Series: Ernestly measurement

Measurement of bovine leukemia proviral DNA

Although this is not known very widely, enzootic bovine leukosis which is a type of bovine leukosis caused by the bovine leukemia virus has been increasing in recent years. We examined if the DNA (proviral DNA) integrated by the virus can be measured using a mobile PCR device.

Sample

Butchered meat (beef) whole blood

Pretreatment

Blood stored in a frozen state (-80 degrees Celsius ) was centrifuged and rinsed with PBS twice before being used as a sample.

Reaction composition

  μL Remarks (final concentration)
Enzyme: KAPA 3G Plant (2.5 U/μL) 0.6 1.6U/reaction
Buffer (x2) 8 x1
F-Primer (100μM) ※1 0.1 1000nM
R-Primer (100μM) ※1 0.1 1000nM
Probe (100μM) ※1 0.05 600nM
Sample 1  
PCR grade water 6.2  

Reaction sample total 16μL

Program

Process Temperature Time  
Initial denaturation 95℃ 15sec  
Annealing/extension 60℃ 10sec 45cycle
Denaturation 95℃ 3.5sec 45cycle
Results

The test result clarified that bovine leukemia proviral DNA can be measured from whole blood stored in a frozen state via direct PCR.

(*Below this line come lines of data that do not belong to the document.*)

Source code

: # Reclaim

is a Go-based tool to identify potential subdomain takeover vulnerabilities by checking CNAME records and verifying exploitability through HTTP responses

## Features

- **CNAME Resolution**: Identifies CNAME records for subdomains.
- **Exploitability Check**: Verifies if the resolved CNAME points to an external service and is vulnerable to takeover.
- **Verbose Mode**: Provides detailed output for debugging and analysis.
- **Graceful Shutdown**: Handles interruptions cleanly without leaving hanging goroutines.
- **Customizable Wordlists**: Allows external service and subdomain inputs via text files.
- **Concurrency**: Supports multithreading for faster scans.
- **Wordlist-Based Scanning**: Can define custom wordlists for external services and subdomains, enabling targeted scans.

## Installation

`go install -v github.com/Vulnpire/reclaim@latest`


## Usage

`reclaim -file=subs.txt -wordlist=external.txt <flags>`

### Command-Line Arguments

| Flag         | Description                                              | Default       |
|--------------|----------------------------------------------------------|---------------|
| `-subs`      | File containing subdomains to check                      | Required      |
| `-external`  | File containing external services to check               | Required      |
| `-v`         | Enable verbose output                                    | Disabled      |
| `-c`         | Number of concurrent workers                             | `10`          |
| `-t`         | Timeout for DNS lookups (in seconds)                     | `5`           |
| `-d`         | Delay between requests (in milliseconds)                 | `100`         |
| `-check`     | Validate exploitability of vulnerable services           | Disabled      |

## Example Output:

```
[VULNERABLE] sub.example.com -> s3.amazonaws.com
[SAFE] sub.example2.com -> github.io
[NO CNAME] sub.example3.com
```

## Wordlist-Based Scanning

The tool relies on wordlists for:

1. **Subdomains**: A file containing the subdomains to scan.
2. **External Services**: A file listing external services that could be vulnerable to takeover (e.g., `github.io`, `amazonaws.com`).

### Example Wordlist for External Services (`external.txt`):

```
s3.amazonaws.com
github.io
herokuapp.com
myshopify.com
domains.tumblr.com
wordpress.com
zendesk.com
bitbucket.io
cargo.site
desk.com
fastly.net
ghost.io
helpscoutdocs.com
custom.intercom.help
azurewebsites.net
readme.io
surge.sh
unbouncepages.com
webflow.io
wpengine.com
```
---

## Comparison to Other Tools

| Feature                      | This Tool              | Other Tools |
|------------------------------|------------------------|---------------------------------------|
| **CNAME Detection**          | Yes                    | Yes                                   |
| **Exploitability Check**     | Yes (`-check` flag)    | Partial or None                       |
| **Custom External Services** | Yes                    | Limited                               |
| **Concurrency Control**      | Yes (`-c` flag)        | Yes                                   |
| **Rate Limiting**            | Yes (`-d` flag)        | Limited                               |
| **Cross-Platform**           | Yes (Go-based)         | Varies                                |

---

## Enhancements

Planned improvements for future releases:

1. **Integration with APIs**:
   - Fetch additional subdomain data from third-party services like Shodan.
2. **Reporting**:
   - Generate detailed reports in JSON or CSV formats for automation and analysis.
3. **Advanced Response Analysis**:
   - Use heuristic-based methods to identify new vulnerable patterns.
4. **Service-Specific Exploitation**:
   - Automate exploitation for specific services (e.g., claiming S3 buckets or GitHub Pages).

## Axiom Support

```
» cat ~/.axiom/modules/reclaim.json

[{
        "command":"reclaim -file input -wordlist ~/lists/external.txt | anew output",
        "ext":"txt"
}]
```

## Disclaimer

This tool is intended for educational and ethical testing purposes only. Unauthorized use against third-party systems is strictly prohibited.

*1 Changed from the following literature

Primer/probe

Made by Nihon Gene Research Laboratories Inc. 

Reference literature: Journal of Virological Methods 189 (2013) 258– 264 We sincerely thank Miyakonojo Meat Inspection Center in Miyazaki Prefecture that provided cooperation for measurements.